WORK TO BE COMPLETED -> Among the records below, count the lines where "일치하면" occurs, and report that total alone.

DATASET RECORDS ->
----
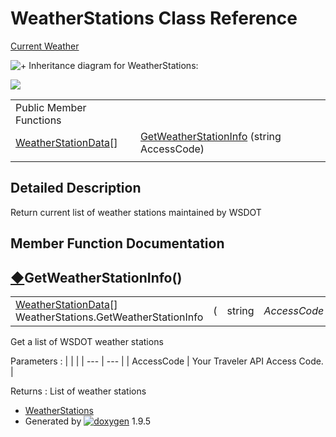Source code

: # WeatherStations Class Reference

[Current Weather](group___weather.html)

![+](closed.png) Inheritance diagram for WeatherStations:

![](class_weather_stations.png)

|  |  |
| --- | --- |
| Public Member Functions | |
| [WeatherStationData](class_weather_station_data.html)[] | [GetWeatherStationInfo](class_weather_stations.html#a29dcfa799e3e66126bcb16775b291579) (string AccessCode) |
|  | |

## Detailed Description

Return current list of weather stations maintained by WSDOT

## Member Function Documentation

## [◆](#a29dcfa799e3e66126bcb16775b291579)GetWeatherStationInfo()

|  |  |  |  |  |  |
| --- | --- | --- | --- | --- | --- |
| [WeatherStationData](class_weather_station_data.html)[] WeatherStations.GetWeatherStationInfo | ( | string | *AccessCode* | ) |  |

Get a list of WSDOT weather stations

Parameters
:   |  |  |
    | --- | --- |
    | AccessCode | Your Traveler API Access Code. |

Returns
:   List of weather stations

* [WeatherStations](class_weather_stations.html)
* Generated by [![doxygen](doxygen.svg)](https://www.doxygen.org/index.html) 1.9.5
----
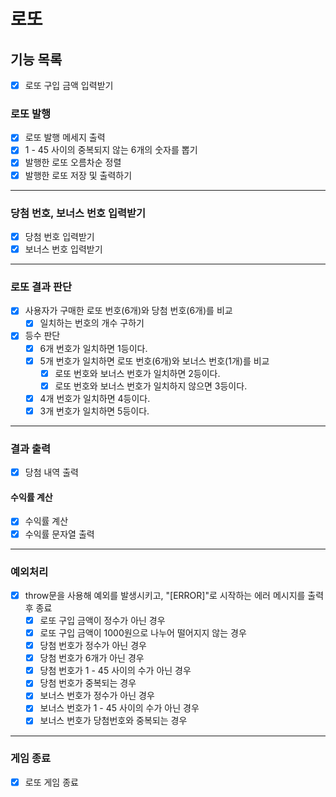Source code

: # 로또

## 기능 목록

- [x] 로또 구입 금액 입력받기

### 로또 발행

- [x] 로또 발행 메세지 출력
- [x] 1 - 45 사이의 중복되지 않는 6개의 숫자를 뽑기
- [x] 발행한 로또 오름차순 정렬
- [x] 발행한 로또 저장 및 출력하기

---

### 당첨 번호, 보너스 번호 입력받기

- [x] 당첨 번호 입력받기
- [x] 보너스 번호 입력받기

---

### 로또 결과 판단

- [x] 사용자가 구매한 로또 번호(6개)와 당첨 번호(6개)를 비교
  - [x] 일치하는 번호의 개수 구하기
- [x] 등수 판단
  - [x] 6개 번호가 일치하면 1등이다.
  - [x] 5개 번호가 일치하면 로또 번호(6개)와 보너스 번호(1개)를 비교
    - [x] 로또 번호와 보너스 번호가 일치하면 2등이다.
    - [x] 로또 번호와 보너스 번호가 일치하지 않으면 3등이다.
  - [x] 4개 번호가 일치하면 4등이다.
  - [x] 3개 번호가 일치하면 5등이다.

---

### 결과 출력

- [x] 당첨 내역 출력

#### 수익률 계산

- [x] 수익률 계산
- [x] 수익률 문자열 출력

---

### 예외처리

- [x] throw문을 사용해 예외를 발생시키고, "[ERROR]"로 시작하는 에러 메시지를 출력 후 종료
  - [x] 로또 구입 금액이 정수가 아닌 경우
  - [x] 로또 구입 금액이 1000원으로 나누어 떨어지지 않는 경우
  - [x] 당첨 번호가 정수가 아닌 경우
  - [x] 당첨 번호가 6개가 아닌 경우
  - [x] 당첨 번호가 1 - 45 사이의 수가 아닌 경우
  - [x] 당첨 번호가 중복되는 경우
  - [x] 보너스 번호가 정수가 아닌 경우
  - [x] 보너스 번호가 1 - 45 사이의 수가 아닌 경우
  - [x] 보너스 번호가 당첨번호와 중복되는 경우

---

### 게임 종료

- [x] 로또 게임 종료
----
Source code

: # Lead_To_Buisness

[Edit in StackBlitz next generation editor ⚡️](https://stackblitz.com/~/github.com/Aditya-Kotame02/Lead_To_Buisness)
----
ANSWER SECTION -> 5